En septembre dernier, un rapport sur les fonds vautours était présenté pour la première fois à l’ONU. Ce rapport élaboré par un Comité consultatif dont Jean Ziegler, ancien Rapporteur des Nations-Unies sur le droit à l’alimentation, est le vice-président, constitue une véritable mine d’informations sur la stratégie des fonds vautours, les profits qu’ils réalisent sur le dos des populations des Etats attaqués et sur les moyens qui sont à la portée des pouvoirs publics pour les combattre. (...)
Les fonds vautours, également connus sous l’appellation de « créanciers procéduriers » ou de « fonds rapaces », sont des entreprises financières souvent domiciliées dans les paradis fiscaux dont la stratégie est de racheter à très bas prix – principalement sur le marché secondaire (le marché d’ « occasion » des dettes) - des créances sur des Etats en difficultés financières pour ensuite réclamer le paiement à 100% de leur valeur faciale majorée d’intérêts, de pénalités et d’éventuels frais de justice. Pour y parvenir, « les fonds vautours peuvent recourir non seulement aux procédures judiciaires, mais aussi au lobbying et à d’autres moyens de pression, qui peuvent aller de la tentative de saisir les actifs de l’État débiteur à l’organisation de campagnes de presse visant à discréditer le gouvernement pour le forcer à payer ». (page 4)
Les profits qu’ils engrangent au terme de ce harcèlement sont exorbitants puisque « les taux de recouvrement des fonds vautours représentent en moyenne 3 à 20 fois leur investissement, ce qui équivaut à des rendements de 300% à 2000 % ». (page 5. f)
Sans surprise, ces profits qui proviennent d’une disproportion manifeste entre le prix de rachat et la somme dont le paiement est obtenu, sont réalisés au détriment des Etats visés et donc des populations. Le rapport étudie plusieurs cas de pays victimes de fonds vautours (...)
Fort heureusement, ce rapport ne se limite pas à décrire leur stratégie et leur impact néfaste sur les populations des Etats attaqués puisqu’il donne aussi plusieurs moyens d’actions concrets que les Etats pourraient mettre en oeuvre immédiatement comme (tout simplement) légiférer au niveau national contre les fonds vautours afin que leurs tribunaux ne leur donnent plus satisfaction.
Agir sur le terrain du droit en changeant « les règles du jeu », via l’adoption de lois, apparaît aujourd’hui comme une nécessité.
En effet, « les statistiques montrent que les procès intentés et les tentatives de saisie sont de plus en plus souvent considérés comme des procédures ordinaires pour régler les différends concernant la dette souveraine et impliquent, pour le pays défaillant, des actions en justice coûteuses et prolongées.
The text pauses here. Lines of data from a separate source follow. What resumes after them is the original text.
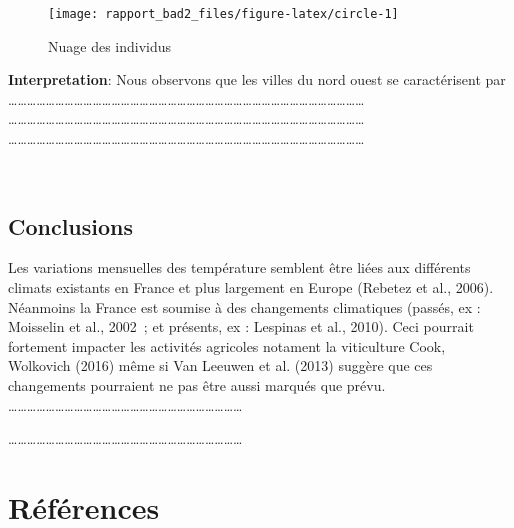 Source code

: \documentclass[
]{article}
\begin{document}
\begin{figure}[h]

{\centering \texttt{[image: rapport\_bad2\_files/figure-latex/circle-1]} 

}

\caption{Nuage des individus}\label{fig:circle}
\end{figure}

\textbf{Interpretation}: Nous observons que les villes du nord ouest se
caractérisent par\\
\ldots\ldots\ldots\ldots\ldots\ldots\ldots\ldots\ldots\ldots\ldots\ldots\ldots\ldots\ldots\ldots\ldots\ldots\ldots\ldots\ldots\ldots\ldots\ldots\ldots\ldots\ldots\ldots\ldots\ldots\ldots\ldots\ldots\ldots\ldots\ldots\ldots\ldots{}
\ldots\ldots\ldots\ldots\ldots\ldots\ldots\ldots\ldots\ldots\ldots\ldots\ldots\ldots\ldots\ldots\ldots\ldots\ldots\ldots\ldots\ldots\ldots\ldots\ldots\ldots\ldots\ldots\ldots\ldots\ldots\ldots\ldots\ldots\ldots\ldots\ldots\ldots{}
\ldots\ldots\ldots\ldots\ldots\ldots\ldots\ldots\ldots\ldots\ldots\ldots\ldots\ldots\ldots\ldots\ldots\ldots\ldots\ldots\ldots\ldots\ldots\ldots\ldots\ldots\ldots\ldots\ldots\ldots\ldots\ldots\ldots\ldots\ldots\ldots\ldots\ldots{}

~

\hypertarget{conclusions}{%
\subsection{\texorpdfstring{\textbf{Conclusions
}}{Conclusions }}\label{conclusions}}

Les variations mensuelles des température semblent être liées aux
différents climats existants en France et plus largement en Europe
(Rebetez et al., 2006). Néanmoins la France est soumise à des
changements climatiques (passés, ex : Moisselin et al., 2002~; et
présents, ex : Lespinas et al., 2010). Ceci pourrait fortement impacter
les activités agricoles notament la viticulture Cook, Wolkovich (2016)
même si Van Leeuwen et al. (2013) suggère que ces changements pourraient
ne pas être aussi marqués que prévu.
\ldots\ldots\ldots\ldots\ldots\ldots\ldots\ldots\ldots\ldots\ldots\ldots\ldots\ldots\ldots\ldots\ldots\ldots\ldots\ldots\ldots\ldots\ldots\ldots\ldots{}

\ldots\ldots\ldots\ldots\ldots\ldots\ldots\ldots\ldots\ldots\ldots\ldots\ldots\ldots\ldots\ldots\ldots\ldots\ldots\ldots\ldots\ldots\ldots\ldots\ldots{}

\hypertarget{ruxe9fuxe9rences}{%
\section{\texorpdfstring{\textbf{Références}}{Références}}\label{ruxe9fuxe9rences}}
\end{document}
Cette tendance est de plus en plus marquée depuis les années 1990 puisque la proportion des différends donnant lieu à une procédure judiciaire est passée de 10% à quasiment 50%. » (page 10. Point 29) (...)
Ce rapport arrive à un moment historique pour deux raisons majeures.
– Primo, cette loi belge est attaquée par l’un des plus puissants fonds vautours au niveau mondial, le fonds NML Capital appartenant au milliardaire Paul Singer, l’un des principaux donateurs du Parti Républicain aux Etats-Unis. Il est notamment celui qui a attaqué avec succès l’Argentine et il demande aujourd’hui à la Cour constitutionnelle belge d’annuler cette loi, démontrant ainsi l’efficacité du dispositif adopté en Belgique contre les fonds vautours.
- Secundo, la conjoncture est marquée par des difficultés croissantes de remboursement des dettes souveraines (en Afrique principalement qui est, par ailleurs, le continent le plus harcelé avec en moyenne huit actions en justice intentées par an contre des Etats africains). Devant le risque de défaut de paiement de plusieurs pays, les créanciers actuels de ces Etats pourraient être tentés de se débarrasser de leurs créances, que les vautours pourront alors racheter à des prix très inférieurs à leurs valeurs nominales. (...)
Comme le rappelle le rapport Ziegler, l’obligation qui incombe à l’État de garantir l’exercice des droits économiques et sociaux prime sur ses obligations au titre du service de sa dette. De nombreux autres textes disent la même chose mais sans être encore suivis d’effet concret puisque les gouvernements continuent de donner la priorité au paiement des dettes. (...)
Les populations n’ont pas le temps d’attendre qu’un cadre international de restructuration des dettes souveraines sous l’égide des Nations-Unies voie le jour, d’autant que les principaux Etats créanciers, le FMI et la Banque mondiale s’emploient depuis des années à le faire échouer. Utilisons dès maintenant les outils juridiques qui sont déjà à notre disposition comme le droit de suspendre et d’auditer les dettes pour remettre en cause toutes celles qui ont été contractées contre l’intérêt des populations.